U.N. chief Ban Ki-moon stands behind his allegations that Assad should be held accountable and brought up on charges for the many “many crimes against humanity” carried out by his regime. Despite Syria’s efforts to turn over their chemical weapons program to U.N. control, many leaders are still holding military force open as an option as a way to ensure Syria’s complete cooperation and transparency in the process.

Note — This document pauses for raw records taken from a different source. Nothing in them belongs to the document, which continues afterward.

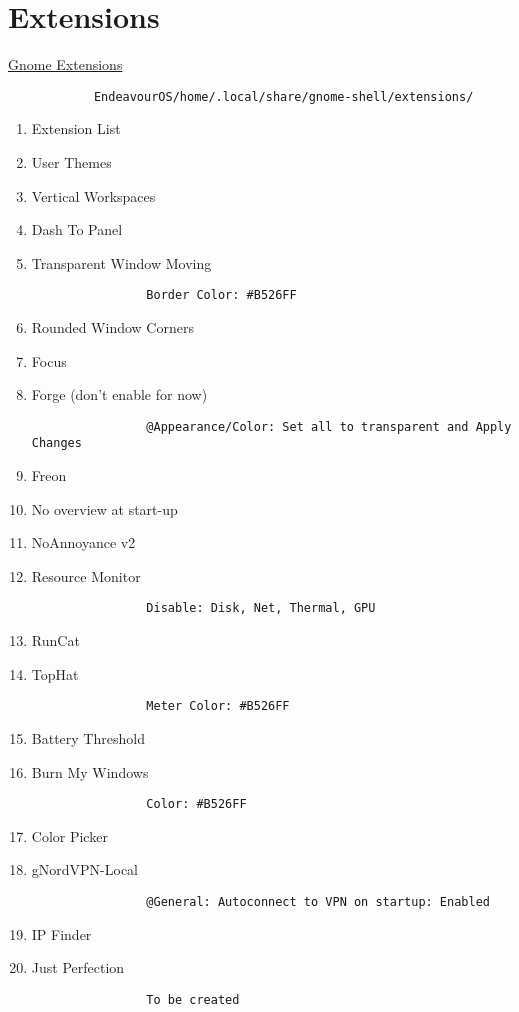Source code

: \documentclass[12pt]{article}
\begin{document}
    \section{Extensions}\label{sec:extensions}
        \href{https://extensions.gnome.org/}{Gnome Extensions}
        \begin{verbatim}
            EndeavourOS/home/.local/share/gnome-shell/extensions/
        \end{verbatim}
        \begin{enumerate}
            \item Extension List
            \item User Themes
            \item Vertical Workspaces
            \item Dash To Panel
            \item Transparent Window Moving
            \begin{verbatim}
                Border Color: #B526FF
            \end{verbatim}
            \item Rounded Window Corners
            \item Focus
            \item Forge (don't enable for now)
            \begin{verbatim}
                @Appearance/Color: Set all to transparent and Apply Changes
            \end{verbatim}
            \item Freon
            \item No overview at start-up
            \item NoAnnoyance v2
            \item Resource Monitor
            \begin{verbatim}
                Disable: Disk, Net, Thermal, GPU
            \end{verbatim}
            \item RunCat
            \item TopHat
            \begin{verbatim}
                Meter Color: #B526FF
            \end{verbatim}
            \item Battery Threshold
            \item Burn My Windows
            \begin{verbatim}
                Color: #B526FF
            \end{verbatim}
            \item Color Picker
            \item gNordVPN-Local
            \begin{verbatim}
                @General: Autoconnect to VPN on startup: Enabled
            \end{verbatim}
            \item IP Finder
            \item Just Perfection
            \begin{verbatim}
                To be created
            \end{verbatim}
        \end{enumerate}
\end{document}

This accusation is based on what Ban calls an “overwhelming report” that chemical weapons were used which is expected to be released by the U.N. inspectors later this week

While Assad has committed to surrendering the chemical weapons, some are skeptical.  Talks of Syrian military units spreading the weapons around the country have the U.S., and France reconfirming their positions on the Syrian deal.  

Obama stated that while he hoped the plan were successful, he would insist any deal was “verifiable and enforceable,”

“But I repeated what I’ve said publicly, which is any agreement needs to be verifiable and enforceable.”

U.S. Secretary of State John Kerry, French Foreign Minister Laurent Fabius and British Foreign Secretary William Hague are expected to meet in Paris on Monday to continue discussions.

At this time, Syria’s application for the chemical weapons program is incomplete.  While sources will not say what is missing from the file, it has been confirmed that more documents must be presented and confirmed before Syria’s application will be considered.

Some consider this a stalling tactic on the side of Assad. France, the main backer of U.S. military strikes, is watchful.

“The Syrian regime’s announcements are certainly very useful but also certainly insufficient,” said French Foreign Ministry spokesman Philippe Lalliot.

The National Coalition, Syria’s opposition, are concerned that Assad will use this opportunity as a “get out of jail free card” for the regime as they do not see a change in the leaderships behavior. They are seeking a strong U.N. resolution to ensure the measure is carried out.

In the meantime, Jordan, Saudi Arabia, United Arab Emirates and the French have agreed to continue to support the Syrian Opposition.